*RECORD EXCERPTS*:
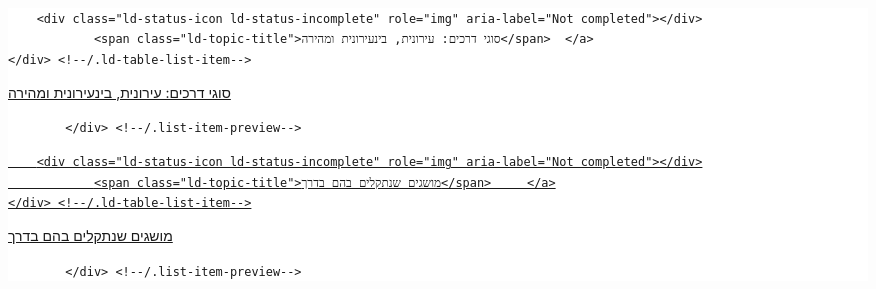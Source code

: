 		<div class="ld-status-icon ld-status-incomplete" role="img" aria-label="Not completed"></div>
				<span class="ld-topic-title">סוגי דרכים: עירונית, בינעירונית ומהירה</span> 	</a>
	</div> <!--/.ld-table-list-item-->
<div id="ld-table-list-item-7789" class="ld-table-list-item is_not_sample learndash-incomplete ld-table-list-item-7789">
	<div class="ld-table-list-item-quiz">
		<div class="ld-tooltip">
			<a class="ld-table-list-item-preview ld-topic-row ld-primary-color-hover" href="https://test-li.ussl.co.il/courses/%d7%97%d7%99%d7%a0%d7%95%d7%9a-%d7%aa%d7%a2%d7%91%d7%95%d7%a8%d7%aa%d7%99/lessons/%d7%94%d7%93%d7%a8%d7%9a-%d7%95%d7%94%d7%aa%d7%a0%d7%95%d7%a2%d7%94/topics/%d7%a1%d7%95%d7%92%d7%99-%d7%93%d7%a8%d7%9b%d7%99%d7%9d-%d7%a2%d7%99%d7%a8%d7%95%d7%a0%d7%99%d7%aa-%d7%91%d7%99%d7%a0%d7%a2%d7%99%d7%a8%d7%95%d7%a0%d7%99%d7%aa-%d7%95%d7%9e%d7%94%d7%99%d7%a8%d7%94-2/quizzes/%d7%a1%d7%95%d7%92%d7%99-%d7%93%d7%a8%d7%9b%d7%99%d7%9d-%d7%a2%d7%99%d7%a8%d7%95%d7%a0%d7%99%d7%aa-%d7%91%d7%99%d7%a0%d7%a2%d7%99%d7%a8%d7%95%d7%a0%d7%99%d7%aa-%d7%95%d7%9e%d7%94%d7%99%d7%a8%d7%94/">
				<div class="ld-status-icon ld-quiz-incomplete" role="img" aria-label="לא הושלם"><span class="ld-icon ld-icon-quiz" aria-hidden="true"></span></div>
				<div class="ld-item-title">סוגי דרכים: עירונית, בינעירונית ומהירה</div> 
							</a>
					</div>

			</div> <!--/.list-item-preview-->
</div>
<div class="ld-table-list-item ld-table-list-item-8172 " id="ld-table-list-item-8172">
	<a class="ld-table-list-item-preview ld-primary-color-hover ld-topic-row learndash-incomplete " href="https://test-li.ussl.co.il/courses/%d7%97%d7%99%d7%a0%d7%95%d7%9a-%d7%aa%d7%a2%d7%91%d7%95%d7%a8%d7%aa%d7%99/lessons/%d7%94%d7%93%d7%a8%d7%9a-%d7%95%d7%94%d7%aa%d7%a0%d7%95%d7%a2%d7%94/topics/%d7%9e%d7%95%d7%a9%d7%92%d7%99%d7%9d-%d7%a9%d7%a0%d7%aa%d7%a7%d7%9c%d7%99%d7%9d-%d7%91%d7%94%d7%9d-%d7%91%d7%93%d7%a8%d7%9a-2/">
		
		<div class="ld-status-icon ld-status-incomplete" role="img" aria-label="Not completed"></div>
				<span class="ld-topic-title">מושגים שנתקלים בהם בדרך</span> 	</a>
	</div> <!--/.ld-table-list-item-->
<div id="ld-table-list-item-7847" class="ld-table-list-item is_not_sample learndash-incomplete ld-table-list-item-7847">
	<div class="ld-table-list-item-quiz">
		<div class="ld-tooltip">
			<a class="ld-table-list-item-preview ld-topic-row ld-primary-color-hover" href="https://test-li.ussl.co.il/courses/%d7%97%d7%99%d7%a0%d7%95%d7%9a-%d7%aa%d7%a2%d7%91%d7%95%d7%a8%d7%aa%d7%99/lessons/%d7%94%d7%93%d7%a8%d7%9a-%d7%95%d7%94%d7%aa%d7%a0%d7%95%d7%a2%d7%94/topics/%d7%9e%d7%95%d7%a9%d7%92%d7%99%d7%9d-%d7%a9%d7%a0%d7%aa%d7%a7%d7%9c%d7%99%d7%9d-%d7%91%d7%94%d7%9d-%d7%91%d7%93%d7%a8%d7%9a-2/quizzes/%d7%9e%d7%95%d7%a9%d7%92%d7%99%d7%9d-%d7%a9%d7%a0%d7%aa%d7%a7%d7%9c%d7%99%d7%9d-%d7%91%d7%94%d7%9d-%d7%91%d7%93%d7%a8%d7%9a/">
				<div class="ld-status-icon ld-quiz-incomplete" role="img" aria-label="לא הושלם"><span class="ld-icon ld-icon-quiz" aria-hidden="true"></span></div>
				<div class="ld-item-title">מושגים שנתקלים בהם בדרך</div> 
							</a>
					</div>

			</div> <!--/.list-item-preview-->
</div>
<div class="ld-table-list-item ld-table-list-item-8173 " id="ld-table-list-item-8173">
	<a class="ld-table-list-item-preview ld-primary-color-hover ld-topic-row learndash-incomplete " href="https://test-li.ussl.co.il/courses/%d7%97%d7%99%d7%a0%d7%95%d7%9a-%d7%aa%d7%a2%d7%91%d7%95%d7%a8%d7%aa%d7%99/lessons/%d7%94%d7%93%d7%a8%d7%9a-%d7%95%d7%94%d7%aa%d7%a0%d7%95%d7%a2%d7%94/topics/%d7%97%d7%95%d7%91%d7%aa-%d7%94%d7%96%d7%94%d7%99%d7%a8%d7%95%d7%aa-%d7%94%d7%9b%d7%9c%d7%9c%d7%99%d7%aa-2/">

*WHAT THE TASK ASKS*:
The records shown above are to be repeated exactly, with the pictures left out.

*ANSWER BOX*:
Source code

: 		<div class="ld-status-icon ld-status-incomplete" role="img" aria-label="Not completed"></div>
				<span class="ld-topic-title">סוגי דרכים: עירונית, בינעירונית ומהירה</span> 	</a>
	</div> <!--/.ld-table-list-item-->
<div id="ld-table-list-item-7789" class="ld-table-list-item is_not_sample learndash-incomplete ld-table-list-item-7789">
	<div class="ld-table-list-item-quiz">
		<div class="ld-tooltip">
			<a class="ld-table-list-item-preview ld-topic-row ld-primary-color-hover" href="https://test-li.ussl.co.il/courses/%d7%97%d7%99%d7%a0%d7%95%d7%9a-%d7%aa%d7%a2%d7%91%d7%95%d7%a8%d7%aa%d7%99/lessons/%d7%94%d7%93%d7%a8%d7%9a-%d7%95%d7%94%d7%aa%d7%a0%d7%95%d7%a2%d7%94/topics/%d7%a1%d7%95%d7%92%d7%99-%d7%93%d7%a8%d7%9b%d7%99%d7%9d-%d7%a2%d7%99%d7%a8%d7%95%d7%a0%d7%99%d7%aa-%d7%91%d7%99%d7%a0%d7%a2%d7%99%d7%a8%d7%95%d7%a0%d7%99%d7%aa-%d7%95%d7%9e%d7%94%d7%99%d7%a8%d7%94-2/quizzes/%d7%a1%d7%95%d7%92%d7%99-%d7%93%d7%a8%d7%9b%d7%99%d7%9d-%d7%a2%d7%99%d7%a8%d7%95%d7%a0%d7%99%d7%aa-%d7%91%d7%99%d7%a0%d7%a2%d7%99%d7%a8%d7%95%d7%a0%d7%99%d7%aa-%d7%95%d7%9e%d7%94%d7%99%d7%a8%d7%94/">
				<div class="ld-status-icon ld-quiz-incomplete" role="img" aria-label="לא הושלם"><span class="ld-icon ld-icon-quiz" aria-hidden="true"></span></div>
				<div class="ld-item-title">סוגי דרכים: עירונית, בינעירונית ומהירה</div> 
							</a>
					</div>

			</div> <!--/.list-item-preview-->
</div>
<div class="ld-table-list-item ld-table-list-item-8172 " id="ld-table-list-item-8172">
	<a class="ld-table-list-item-preview ld-primary-color-hover ld-topic-row learndash-incomplete " href="https://test-li.ussl.co.il/courses/%d7%97%d7%99%d7%a0%d7%95%d7%9a-%d7%aa%d7%a2%d7%91%d7%95%d7%a8%d7%aa%d7%99/lessons/%d7%94%d7%93%d7%a8%d7%9a-%d7%95%d7%94%d7%aa%d7%a0%d7%95%d7%a2%d7%94/topics/%d7%9e%d7%95%d7%a9%d7%92%d7%99%d7%9d-%d7%a9%d7%a0%d7%aa%d7%a7%d7%9c%d7%99%d7%9d-%d7%91%d7%94%d7%9d-%d7%91%d7%93%d7%a8%d7%9a-2/">
		
		<div class="ld-status-icon ld-status-incomplete" role="img" aria-label="Not completed"></div>
				<span class="ld-topic-title">מושגים שנתקלים בהם בדרך</span> 	</a>
	</div> <!--/.ld-table-list-item-->
<div id="ld-table-list-item-7847" class="ld-table-list-item is_not_sample learndash-incomplete ld-table-list-item-7847">
	<div class="ld-table-list-item-quiz">
		<div class="ld-tooltip">
			<a class="ld-table-list-item-preview ld-topic-row ld-primary-color-hover" href="https://test-li.ussl.co.il/courses/%d7%97%d7%99%d7%a0%d7%95%d7%9a-%d7%aa%d7%a2%d7%91%d7%95%d7%a8%d7%aa%d7%99/lessons/%d7%94%d7%93%d7%a8%d7%9a-%d7%95%d7%94%d7%aa%d7%a0%d7%95%d7%a2%d7%94/topics/%d7%9e%d7%95%d7%a9%d7%92%d7%99%d7%9d-%d7%a9%d7%a0%d7%aa%d7%a7%d7%9c%d7%99%d7%9d-%d7%91%d7%94%d7%9d-%d7%91%d7%93%d7%a8%d7%9a-2/quizzes/%d7%9e%d7%95%d7%a9%d7%92%d7%99%d7%9d-%d7%a9%d7%a0%d7%aa%d7%a7%d7%9c%d7%99%d7%9d-%d7%91%d7%94%d7%9d-%d7%91%d7%93%d7%a8%d7%9a/">
				<div class="ld-status-icon ld-quiz-incomplete" role="img" aria-label="לא הושלם"><span class="ld-icon ld-icon-quiz" aria-hidden="true"></span></div>
				<div class="ld-item-title">מושגים שנתקלים בהם בדרך</div> 
							</a>
					</div>

			</div> <!--/.list-item-preview-->
</div>
<div class="ld-table-list-item ld-table-list-item-8173 " id="ld-table-list-item-8173">
	<a class="ld-table-list-item-preview ld-primary-color-hover ld-topic-row learndash-incomplete " href="https://test-li.ussl.co.il/courses/%d7%97%d7%99%d7%a0%d7%95%d7%9a-%d7%aa%d7%a2%d7%91%d7%95%d7%a8%d7%aa%d7%99/lessons/%d7%94%d7%93%d7%a8%d7%9a-%d7%95%d7%94%d7%aa%d7%a0%d7%95%d7%a2%d7%94/topics/%d7%97%d7%95%d7%91%d7%aa-%d7%94%d7%96%d7%94%d7%99%d7%a8%d7%95%d7%aa-%d7%94%d7%9b%d7%9c%d7%9c%d7%99%d7%aa-2/">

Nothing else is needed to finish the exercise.